- Born: June 2, 1946 Val-Paradis, Quebec
- Died: January 10, 2015 (aged 68) Montreal, Quebec
- Occupations: activist, writer
- Known for: kidnapping and murder of Pierre Laporte

= Francis Simard =

Quebec nationalist and convicted murderer

Francis Simard (June 2, 1946 – January 10, 2015) was a Quebec nationalist and convicted murderer. Simard was a member of the Chénier Cell of the Front de libération du Québec (FLQ), a group dedicated to the creation of an independent Marxist state out of the Canadian province of Quebec. Members of the group were responsible for the events known as the October Crisis.

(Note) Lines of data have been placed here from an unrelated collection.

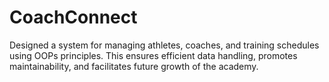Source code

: # CoachConnect
Designed a system for managing athletes, coaches, and training schedules using OOPs principles. This ensures efficient data handling, promotes maintainability, and facilitates future growth of the academy.
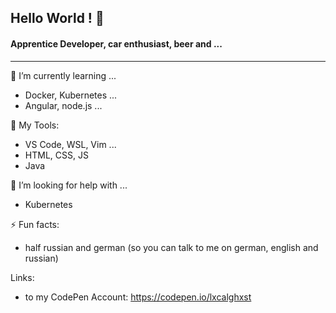 ## Hello World ! 👋

#### Apprentice Developer, car enthusiast, beer and ...

---
🌱 I’m currently learning ...
  - Docker, Kubernetes ...
  - Angular, node.js ...
  
 :vhs: My Tools:
  - VS Code, WSL, Vim ...
  - HTML, CSS, JS 
  - Java
 
🤔 I’m looking for help with ...
  - Kubernetes

⚡ Fun facts:
  - half russian and german (so you can talk to me on german, english and russian)
  
 Links: 
  - to my CodePen Account: https://codepen.io/lxcalghxst

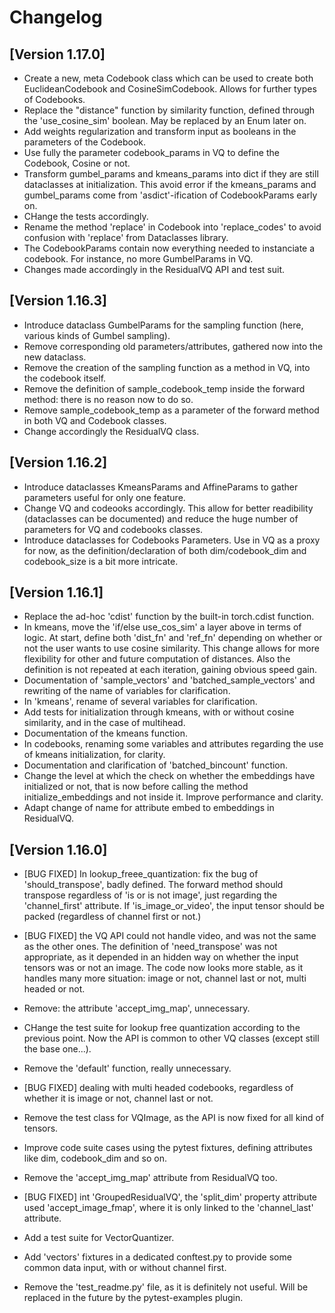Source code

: # Changelog

## [Version 1.17.0]

* Create a new, meta Codebook class which can be used to create both EuclideanCodebook and CosineSimCodebook. Allows for further types of Codebooks.
* Replace the "distance" function by similarity function, defined through the 'use_cosine_sim' boolean. May be replaced by an Enum later on.
* Add weights regularization and transform input as booleans in the parameters of the Codebook.
* Use fully the parameter codebook_params in VQ to define the Codebook, Cosine or not.
* Transform gumbel_params and kmeans_params into dict if they are still dataclasses at initialization. This avoid error if the kmeans_params and gumbel_params come from 'asdict'-ification of CodebookParams early on.
* CHange the tests accordingly.
* Rename the method 'replace' in Codebook into 'replace_codes' to avoid confusion with 'replace' from Dataclasses library.
* The CodebookParams contain now everything needed to instanciate a codebook. For instance, no more GumbelParams in VQ.
* Changes made accordingly in the ResidualVQ API and test suit.


## [Version 1.16.3]

* Introduce dataclass GumbelParams for the sampling function (here, various kinds of Gumbel sampling).
* Remove corresponding old parameters/attributes, gathered now into the new dataclass.
* Remove the creation of the sampling function as a method in VQ, into the codebook itself.
* Remove the definition of sample_codebook_temp inside the forward method: there is no reason now to do so.
* Remove sample_codebook_temp as a parameter of the forward method in both VQ and Codebook classes.
* Change accordingly the ResidualVQ class.

## [Version 1.16.2]

* Introduce dataclasses KmeansParams and AffineParams to gather parameters useful for only one feature.
* Change VQ and codeooks accordingly. This allow for better readibility (dataclasses can be documented) and reduce the huge number of parameters for VQ and codebooks classes.
* Introduce dataclasses for Codebooks Parameters. Use in VQ as a proxy for now, as the definition/declaration of both dim/codebook_dim and codebook_size is a bit more intricate.

## [Version 1.16.1]

* Replace the ad-hoc 'cdist' function by the built-in torch.cdist function.
* In kmeans, move the 'if/else use_cos_sim' a layer above in terms of logic. At start, define both 'dist_fn' and 'ref_fn' depending on whether or not the user wants to use cosine similarity. This change allows for more flexibility for other and future computation of distances. Also the definition is not repeated at each iteration, gaining obvious speed gain.
* Documentation of 'sample_vectors' and 'batched_sample_vectors' and rewriting of the name of variables for clarification.
* In 'kmeans', rename of several variables for clarification.
* Add tests for initialization through kmeans, with or without cosine similarity, and in the case of multihead.
* Documentation of the kmeans function.
* In codebooks, renaming some variables and attributes regarding the use of kmeans initialization, for clarity.
* Documentation and clarification of 'batched_bincount' function.
* Change the level at which the check on whether the embeddings have initialized or not, that is now before calling the method initialize_embeddings and not inside it. Improve performance and clarity.
* Adapt change of name for attribute embed to embeddings in ResidualVQ.

## [Version 1.16.0]

* [BUG FIXED] In lookup_freee_quantization: fix the bug of 'should_transpose', badly defined. The forward method should transpose regardless of 'is or is not image', just regarding the 'channel_first' attribute. If 'is_image_or_video', the input tensor should be packed (regardless of channel first or not.)
* [BUG FIXED] the VQ API could not handle video, and was not the same as the other ones. The definition of 'need_transpose' was not appropriate, as it depended in an hidden way on whether the input tensors was or not an image. The code now looks more stable, as it handles many more situation: image or not, channel last or not, multi headed or not.
* Remove: the attribute 'accept_img_map', unnecessary.
* CHange the test suite for lookup free quantization according to the previous point. Now the API is common to other VQ classes (except still the base one...).
* Remove the 'default' function, really unnecessary.
* [BUG FIXED] dealing with multi headed codebooks, regardless of whether it is image or not, channel last or not.
* Remove the test class for VQImage, as the API is now fixed for all kind of tensors.
* Improve code suite cases using the pytest fixtures, defining attributes like dim, codebook_dim and so on.
* Remove the 'accept_img_map' attribute from ResidualVQ too.
* [BUG FIXED] int 'GroupedResidualVQ', the 'split_dim' property attribute used 'accept_image_fmap', where it is only linked to the 'channel_last' attribute.

* Add a test suite for VectorQuantizer.
* Add 'vectors' fixtures in a dedicated conftest.py to provide some common data input, with or without channel first.
* Remove the 'test_readme.py' file, as it is definitely not useful. Will be replaced in the future by the pytest-examples plugin.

As a member of the Rassemblement pour l'indépendance nationale political party, he met Paul Rose and the two became involved in revolutionary activities in 1969 when Simard campaigned for the development of the French language in McGill University, one of Montreal's English-language universities. During what became known as the October Crisis, on October 5, 1970, members of the FLQ's Liberation Cell kidnapped the British Trade Commissioner James Cross from his Montreal home as part of a violent attempt to overthrow the elected government and to establish a Marxist Quebec state independent of Canada. On October 10, Francis Simard, along with Chenier Cell leader, Paul Rose and his brother, Jacques Rose and Bernard Lortie, kidnapped and then murdered Quebec vice premier and cabinet minister Pierre Laporte. Believing many others would follow in an uprising, their goal was to create an independent state based on the ideals of Fidel Castro's Cuba. In 1982, Simard described the murder of Laporte as "a sincere gesture to show that what we were saying was not just words."

On May 20, 1971, Simard was sentenced to life imprisonment for the murder of Pierre Laporte. He was given parole in 1982. Simard wrote a book published in 1982 about the October Crisis titled Pour en finir avec octobre. In 1994, Quebec film director Pierre Falardeau made a movie from it titled Octobre. Simard died of a ruptured aneurysm in Montreal on January 10, 2015.

== Bibliography ==

- Simard, Francis, Talking it out : the October Crisis from inside, Montreal, Guernica, 1987 (translated by David Homel)
- Simard, Francis, Pour en finir avec Octobre, Stanké, Montreal, 1982.